→ **Record set**:
☆ ☆ ☆ ☆
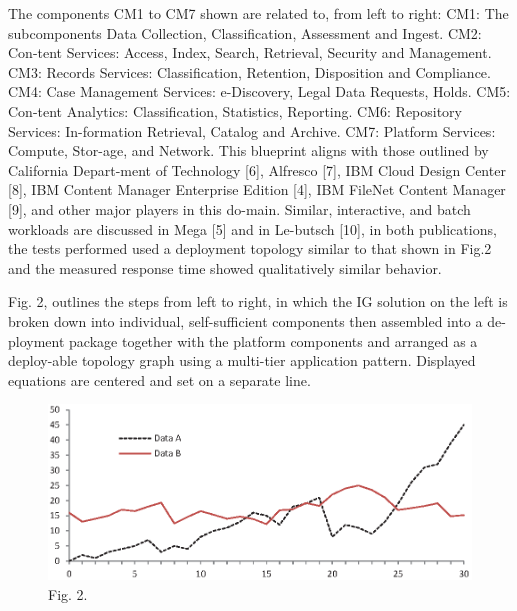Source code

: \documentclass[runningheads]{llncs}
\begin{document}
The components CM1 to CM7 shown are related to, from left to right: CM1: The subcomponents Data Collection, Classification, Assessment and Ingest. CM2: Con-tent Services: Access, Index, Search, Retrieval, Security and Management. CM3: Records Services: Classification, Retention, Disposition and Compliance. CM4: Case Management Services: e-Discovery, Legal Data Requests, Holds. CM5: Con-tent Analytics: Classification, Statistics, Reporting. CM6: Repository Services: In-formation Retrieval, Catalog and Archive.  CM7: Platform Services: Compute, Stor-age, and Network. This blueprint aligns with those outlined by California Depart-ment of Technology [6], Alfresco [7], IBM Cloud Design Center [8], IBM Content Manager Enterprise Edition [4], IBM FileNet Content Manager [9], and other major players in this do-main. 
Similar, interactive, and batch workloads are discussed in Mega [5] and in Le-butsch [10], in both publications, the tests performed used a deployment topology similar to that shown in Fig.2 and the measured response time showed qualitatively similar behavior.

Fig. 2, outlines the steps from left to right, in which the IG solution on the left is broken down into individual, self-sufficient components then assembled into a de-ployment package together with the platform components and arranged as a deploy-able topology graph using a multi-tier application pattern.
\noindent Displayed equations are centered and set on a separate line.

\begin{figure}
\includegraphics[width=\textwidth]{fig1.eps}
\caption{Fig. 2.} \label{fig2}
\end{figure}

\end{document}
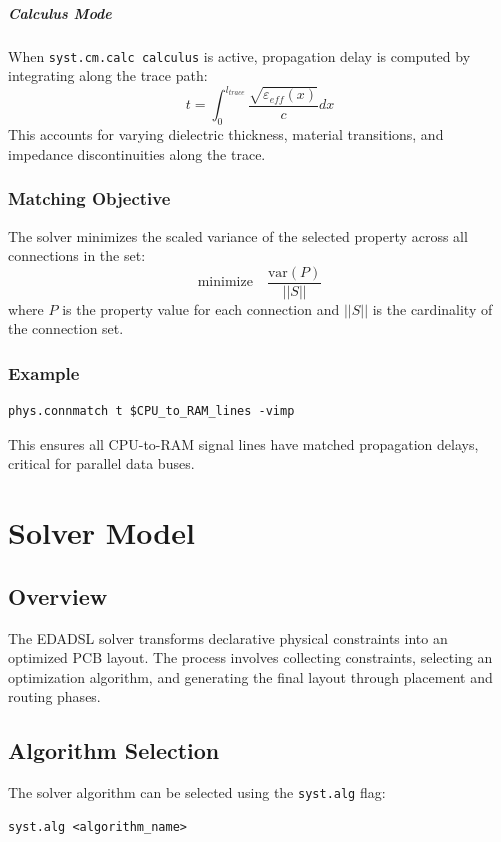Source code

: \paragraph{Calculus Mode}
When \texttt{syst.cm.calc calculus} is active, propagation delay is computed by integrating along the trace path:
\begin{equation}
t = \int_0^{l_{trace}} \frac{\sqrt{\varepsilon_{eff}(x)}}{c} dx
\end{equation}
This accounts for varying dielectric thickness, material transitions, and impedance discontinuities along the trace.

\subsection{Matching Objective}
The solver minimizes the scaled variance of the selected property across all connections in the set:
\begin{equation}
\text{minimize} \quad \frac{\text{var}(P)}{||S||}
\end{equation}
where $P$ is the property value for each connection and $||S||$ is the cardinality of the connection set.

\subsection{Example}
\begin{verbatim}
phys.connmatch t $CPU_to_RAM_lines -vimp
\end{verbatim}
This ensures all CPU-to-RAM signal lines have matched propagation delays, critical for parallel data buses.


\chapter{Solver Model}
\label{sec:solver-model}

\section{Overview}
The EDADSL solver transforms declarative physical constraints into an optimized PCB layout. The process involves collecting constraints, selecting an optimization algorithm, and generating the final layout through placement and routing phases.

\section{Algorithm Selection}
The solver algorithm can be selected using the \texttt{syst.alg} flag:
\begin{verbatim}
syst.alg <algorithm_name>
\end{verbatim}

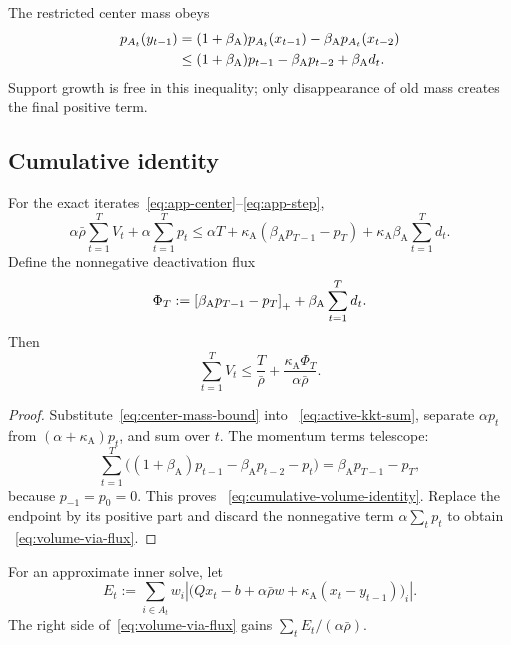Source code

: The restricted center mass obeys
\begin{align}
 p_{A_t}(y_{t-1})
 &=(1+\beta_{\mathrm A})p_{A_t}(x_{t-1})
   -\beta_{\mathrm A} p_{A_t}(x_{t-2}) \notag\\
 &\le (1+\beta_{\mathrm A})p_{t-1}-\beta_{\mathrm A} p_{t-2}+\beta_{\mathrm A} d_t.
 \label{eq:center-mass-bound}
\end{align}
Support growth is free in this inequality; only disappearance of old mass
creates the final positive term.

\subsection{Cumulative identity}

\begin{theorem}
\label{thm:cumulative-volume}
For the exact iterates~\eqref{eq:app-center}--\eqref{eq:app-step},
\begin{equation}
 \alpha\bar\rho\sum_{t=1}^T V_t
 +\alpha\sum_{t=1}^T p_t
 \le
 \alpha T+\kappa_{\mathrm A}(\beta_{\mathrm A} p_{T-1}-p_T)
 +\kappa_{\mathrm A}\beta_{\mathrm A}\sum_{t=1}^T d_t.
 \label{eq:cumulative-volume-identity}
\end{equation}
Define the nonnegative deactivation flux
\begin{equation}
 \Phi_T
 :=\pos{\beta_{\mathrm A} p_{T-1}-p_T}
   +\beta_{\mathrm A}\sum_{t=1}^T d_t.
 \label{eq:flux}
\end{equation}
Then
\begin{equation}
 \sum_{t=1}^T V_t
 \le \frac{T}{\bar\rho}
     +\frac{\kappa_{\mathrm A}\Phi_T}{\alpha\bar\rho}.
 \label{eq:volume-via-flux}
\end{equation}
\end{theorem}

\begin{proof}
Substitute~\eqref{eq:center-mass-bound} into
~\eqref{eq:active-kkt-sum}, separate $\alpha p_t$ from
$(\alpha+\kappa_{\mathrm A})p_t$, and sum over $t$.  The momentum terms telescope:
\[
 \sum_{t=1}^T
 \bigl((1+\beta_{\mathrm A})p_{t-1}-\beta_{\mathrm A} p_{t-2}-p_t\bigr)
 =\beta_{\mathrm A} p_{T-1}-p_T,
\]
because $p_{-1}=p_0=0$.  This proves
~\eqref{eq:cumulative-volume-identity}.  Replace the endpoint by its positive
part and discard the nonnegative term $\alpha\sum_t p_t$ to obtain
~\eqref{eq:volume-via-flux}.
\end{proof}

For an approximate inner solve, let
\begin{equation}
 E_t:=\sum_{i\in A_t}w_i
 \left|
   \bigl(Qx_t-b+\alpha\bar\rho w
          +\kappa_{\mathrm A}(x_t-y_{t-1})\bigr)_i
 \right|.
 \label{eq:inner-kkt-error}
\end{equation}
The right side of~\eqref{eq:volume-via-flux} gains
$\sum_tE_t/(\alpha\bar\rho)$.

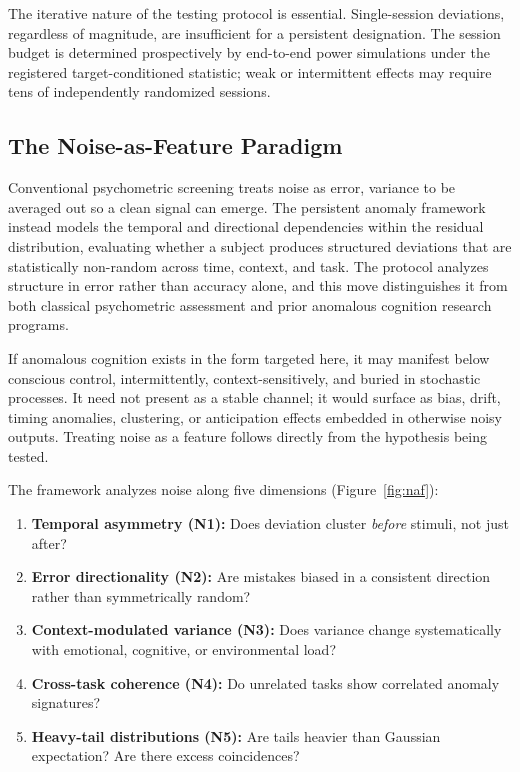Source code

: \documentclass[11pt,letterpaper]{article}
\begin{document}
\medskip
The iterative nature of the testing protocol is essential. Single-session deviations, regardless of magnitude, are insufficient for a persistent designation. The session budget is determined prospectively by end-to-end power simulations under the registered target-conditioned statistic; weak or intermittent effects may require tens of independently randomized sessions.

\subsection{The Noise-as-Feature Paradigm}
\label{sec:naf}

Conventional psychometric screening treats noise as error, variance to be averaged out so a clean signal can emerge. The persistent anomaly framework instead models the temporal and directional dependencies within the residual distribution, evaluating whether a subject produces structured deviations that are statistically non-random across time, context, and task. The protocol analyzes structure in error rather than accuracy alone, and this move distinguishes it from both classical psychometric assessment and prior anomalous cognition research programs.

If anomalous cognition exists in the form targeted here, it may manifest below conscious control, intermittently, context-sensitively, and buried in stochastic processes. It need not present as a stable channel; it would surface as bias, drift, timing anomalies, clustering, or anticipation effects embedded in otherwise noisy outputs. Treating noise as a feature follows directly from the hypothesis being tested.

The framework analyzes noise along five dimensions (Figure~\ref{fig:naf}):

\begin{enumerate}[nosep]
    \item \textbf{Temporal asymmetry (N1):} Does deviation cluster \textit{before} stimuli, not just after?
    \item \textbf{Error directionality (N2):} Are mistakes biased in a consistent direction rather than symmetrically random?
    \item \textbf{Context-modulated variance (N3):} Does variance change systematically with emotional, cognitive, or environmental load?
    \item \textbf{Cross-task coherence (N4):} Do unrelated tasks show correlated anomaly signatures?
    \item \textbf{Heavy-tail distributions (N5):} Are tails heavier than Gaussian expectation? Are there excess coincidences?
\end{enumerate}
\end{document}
☆ ☆ ☆ ☆
→ **Task details**: What's needed is an exact retyping of the records, pictures excluded.

→ **Task result**:
Source code

: \documentclass[runningheads]{llncs}
\begin{document}
The components CM1 to CM7 shown are related to, from left to right: CM1: The subcomponents Data Collection, Classification, Assessment and Ingest. CM2: Con-tent Services: Access, Index, Search, Retrieval, Security and Management. CM3: Records Services: Classification, Retention, Disposition and Compliance. CM4: Case Management Services: e-Discovery, Legal Data Requests, Holds. CM5: Con-tent Analytics: Classification, Statistics, Reporting. CM6: Repository Services: In-formation Retrieval, Catalog and Archive.  CM7: Platform Services: Compute, Stor-age, and Network. This blueprint aligns with those outlined by California Depart-ment of Technology [6], Alfresco [7], IBM Cloud Design Center [8], IBM Content Manager Enterprise Edition [4], IBM FileNet Content Manager [9], and other major players in this do-main. 
Similar, interactive, and batch workloads are discussed in Mega [5] and in Le-butsch [10], in both publications, the tests performed used a deployment topology similar to that shown in Fig.2 and the measured response time showed qualitatively similar behavior.

Fig. 2, outlines the steps from left to right, in which the IG solution on the left is broken down into individual, self-sufficient components then assembled into a de-ployment package together with the platform components and arranged as a deploy-able topology graph using a multi-tier application pattern.
\noindent Displayed equations are centered and set on a separate line.

\begin{figure}
\includegraphics[width=\textwidth]{fig1.eps}
\caption{Fig. 2.} \label{fig2}
\end{figure}

\end{document}
Source code

: \paragraph{Calculus Mode}
When \texttt{syst.cm.calc calculus} is active, propagation delay is computed by integrating along the trace path:
\begin{equation}
t = \int_0^{l_{trace}} \frac{\sqrt{\varepsilon_{eff}(x)}}{c} dx
\end{equation}
This accounts for varying dielectric thickness, material transitions, and impedance discontinuities along the trace.

\subsection{Matching Objective}
The solver minimizes the scaled variance of the selected property across all connections in the set:
\begin{equation}
\text{minimize} \quad \frac{\text{var}(P)}{||S||}
\end{equation}
where $P$ is the property value for each connection and $||S||$ is the cardinality of the connection set.

\subsection{Example}
\begin{verbatim}
phys.connmatch t $CPU_to_RAM_lines -vimp
\end{verbatim}
This ensures all CPU-to-RAM signal lines have matched propagation delays, critical for parallel data buses.


\chapter{Solver Model}
\label{sec:solver-model}

\section{Overview}
The EDADSL solver transforms declarative physical constraints into an optimized PCB layout. The process involves collecting constraints, selecting an optimization algorithm, and generating the final layout through placement and routing phases.

\section{Algorithm Selection}
The solver algorithm can be selected using the \texttt{syst.alg} flag:
\begin{verbatim}
syst.alg <algorithm_name>
\end{verbatim}

Source code

: The restricted center mass obeys
\begin{align}
 p_{A_t}(y_{t-1})
 &=(1+\beta_{\mathrm A})p_{A_t}(x_{t-1})
   -\beta_{\mathrm A} p_{A_t}(x_{t-2}) \notag\\
 &\le (1+\beta_{\mathrm A})p_{t-1}-\beta_{\mathrm A} p_{t-2}+\beta_{\mathrm A} d_t.
 \label{eq:center-mass-bound}
\end{align}
Support growth is free in this inequality; only disappearance of old mass
creates the final positive term.

\subsection{Cumulative identity}

\begin{theorem}
\label{thm:cumulative-volume}
For the exact iterates~\eqref{eq:app-center}--\eqref{eq:app-step},
\begin{equation}
 \alpha\bar\rho\sum_{t=1}^T V_t
 +\alpha\sum_{t=1}^T p_t
 \le
 \alpha T+\kappa_{\mathrm A}(\beta_{\mathrm A} p_{T-1}-p_T)
 +\kappa_{\mathrm A}\beta_{\mathrm A}\sum_{t=1}^T d_t.
 \label{eq:cumulative-volume-identity}
\end{equation}
Define the nonnegative deactivation flux
\begin{equation}
 \Phi_T
 :=\pos{\beta_{\mathrm A} p_{T-1}-p_T}
   +\beta_{\mathrm A}\sum_{t=1}^T d_t.
 \label{eq:flux}
\end{equation}
Then
\begin{equation}
 \sum_{t=1}^T V_t
 \le \frac{T}{\bar\rho}
     +\frac{\kappa_{\mathrm A}\Phi_T}{\alpha\bar\rho}.
 \label{eq:volume-via-flux}
\end{equation}
\end{theorem}

\begin{proof}
Substitute~\eqref{eq:center-mass-bound} into
~\eqref{eq:active-kkt-sum}, separate $\alpha p_t$ from
$(\alpha+\kappa_{\mathrm A})p_t$, and sum over $t$.  The momentum terms telescope:
\[
 \sum_{t=1}^T
 \bigl((1+\beta_{\mathrm A})p_{t-1}-\beta_{\mathrm A} p_{t-2}-p_t\bigr)
 =\beta_{\mathrm A} p_{T-1}-p_T,
\]
because $p_{-1}=p_0=0$.  This proves
~\eqref{eq:cumulative-volume-identity}.  Replace the endpoint by its positive
part and discard the nonnegative term $\alpha\sum_t p_t$ to obtain
~\eqref{eq:volume-via-flux}.
\end{proof}

For an approximate inner solve, let
\begin{equation}
 E_t:=\sum_{i\in A_t}w_i
 \left|
   \bigl(Qx_t-b+\alpha\bar\rho w
          +\kappa_{\mathrm A}(x_t-y_{t-1})\bigr)_i
 \right|.
 \label{eq:inner-kkt-error}
\end{equation}
The right side of~\eqref{eq:volume-via-flux} gains
$\sum_tE_t/(\alpha\bar\rho)$.

Source code

: \documentclass[11pt,letterpaper]{article}
\begin{document}
\medskip
The iterative nature of the testing protocol is essential. Single-session deviations, regardless of magnitude, are insufficient for a persistent designation. The session budget is determined prospectively by end-to-end power simulations under the registered target-conditioned statistic; weak or intermittent effects may require tens of independently randomized sessions.

\subsection{The Noise-as-Feature Paradigm}
\label{sec:naf}

Conventional psychometric screening treats noise as error, variance to be averaged out so a clean signal can emerge. The persistent anomaly framework instead models the temporal and directional dependencies within the residual distribution, evaluating whether a subject produces structured deviations that are statistically non-random across time, context, and task. The protocol analyzes structure in error rather than accuracy alone, and this move distinguishes it from both classical psychometric assessment and prior anomalous cognition research programs.

If anomalous cognition exists in the form targeted here, it may manifest below conscious control, intermittently, context-sensitively, and buried in stochastic processes. It need not present as a stable channel; it would surface as bias, drift, timing anomalies, clustering, or anticipation effects embedded in otherwise noisy outputs. Treating noise as a feature follows directly from the hypothesis being tested.

The framework analyzes noise along five dimensions (Figure~\ref{fig:naf}):

\begin{enumerate}[nosep]
    \item \textbf{Temporal asymmetry (N1):} Does deviation cluster \textit{before} stimuli, not just after?
    \item \textbf{Error directionality (N2):} Are mistakes biased in a consistent direction rather than symmetrically random?
    \item \textbf{Context-modulated variance (N3):} Does variance change systematically with emotional, cognitive, or environmental load?
    \item \textbf{Cross-task coherence (N4):} Do unrelated tasks show correlated anomaly signatures?
    \item \textbf{Heavy-tail distributions (N5):} Are tails heavier than Gaussian expectation? Are there excess coincidences?
\end{enumerate}
\end{document}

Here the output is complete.